Quartiles are special percentiles. The word “quartile” is from the Latin quartus, which means “fourth.” The quartiles divide the data into four equal groups. The quartiles correspond to specific percentiles. The first quartile, Q1, is the 25th percentile. The second quartile, Q2, is the same as the 50th percentile or the median. The third quartile, Q3, is equivalent to the 75th percentile.
Understanding the five-number summary will help percentiles and quartiles have more meaning.
1.3.2 Measures of Spread
Quartiles (five-number summary)
25\(^{th}\), 50\(^{th}\), 75\(^{th}\) and 100\(^{th}\) Percentiles
1 Quantitative Variable
Good for describing the spread of data, typically for skewed distributions.

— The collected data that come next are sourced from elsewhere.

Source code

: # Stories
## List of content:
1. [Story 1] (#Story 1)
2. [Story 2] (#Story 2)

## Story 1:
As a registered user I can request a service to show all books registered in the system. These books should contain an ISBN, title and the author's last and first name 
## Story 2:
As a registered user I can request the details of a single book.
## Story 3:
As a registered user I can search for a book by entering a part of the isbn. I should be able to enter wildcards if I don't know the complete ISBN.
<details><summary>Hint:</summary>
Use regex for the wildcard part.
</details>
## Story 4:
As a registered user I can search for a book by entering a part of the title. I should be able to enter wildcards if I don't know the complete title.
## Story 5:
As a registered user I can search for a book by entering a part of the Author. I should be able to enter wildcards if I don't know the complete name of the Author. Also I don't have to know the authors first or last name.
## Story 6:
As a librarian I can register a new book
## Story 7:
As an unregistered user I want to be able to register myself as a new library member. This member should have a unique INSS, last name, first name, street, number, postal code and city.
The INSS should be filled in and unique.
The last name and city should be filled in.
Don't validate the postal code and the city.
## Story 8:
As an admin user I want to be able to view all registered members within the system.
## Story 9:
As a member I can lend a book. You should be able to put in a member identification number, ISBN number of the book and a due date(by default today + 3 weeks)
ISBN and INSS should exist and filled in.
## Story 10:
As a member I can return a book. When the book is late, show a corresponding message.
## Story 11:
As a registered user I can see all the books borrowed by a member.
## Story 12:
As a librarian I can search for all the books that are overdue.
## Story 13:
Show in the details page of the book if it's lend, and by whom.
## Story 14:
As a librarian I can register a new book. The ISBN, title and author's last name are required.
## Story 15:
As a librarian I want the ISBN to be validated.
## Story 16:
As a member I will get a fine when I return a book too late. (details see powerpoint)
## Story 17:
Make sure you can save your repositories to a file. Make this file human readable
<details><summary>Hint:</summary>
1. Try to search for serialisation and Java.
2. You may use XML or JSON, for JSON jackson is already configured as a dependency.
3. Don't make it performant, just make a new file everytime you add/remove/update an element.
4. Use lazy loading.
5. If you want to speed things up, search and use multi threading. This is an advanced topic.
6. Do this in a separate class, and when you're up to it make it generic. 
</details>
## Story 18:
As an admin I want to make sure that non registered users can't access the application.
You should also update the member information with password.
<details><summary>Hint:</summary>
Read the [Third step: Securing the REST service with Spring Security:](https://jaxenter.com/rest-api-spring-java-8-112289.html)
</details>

There are four quartiles. They make up the five-number summary when combined with the minimum. The second quartile is the median (50\(^{th}\) percentile) and the fourth quartile is the maximum (100\(^{th}\) percentile). The first quartile (\(Q_1\) or lower quartile) and third quartile (\(Q_3\) or upper quartile) show the spread of the “middle 50%” of the data, which is often called the interquartile range. Comparing the interquartile range to the minimum and maximum shows how the possible values spread out around the more probable values.
Standard Deviation
1 Quantitative Variable
Formula:
\[ s = \sqrt{\frac{\sum_{i=1}^n(x_i-\bar{x})^2}{n-1}} \]
Data often varies. The values are not all the same. To capture, or measure how much data vary with a single number is difficult. There are a few different ideas on how to do it, but by far the most used measurement of the variability in data is the standard deviation.
The first idea in measuring the variability in data is that there must be a reference point. Something from which everything varies. The most widely accepted reference point is the mean.
A deviation is defined as the distance an observation lies from the reference point, the mean. This distance is obtained by subtraction in the order \(x_i - \bar{x}\), where \(x_i\) is the data point value and \(\bar{x}\) is the mean of the data. There are thus \(n\) deviations because there are \(n\) data points.
Unfortunately, because of the order of subtraction in obtaining deviations, the average deviation will always work out to be zero. This is because the mean by nature splits the deviations evenly.
One solution would be to take the absolute value of the deviations and obtain what is known as the “absolute mean deviation.” This is sometimes done, but a far more attractive choice (to mathematicians and statisticians) is to square each deviation. You’ll have to trust us that this is the better choice.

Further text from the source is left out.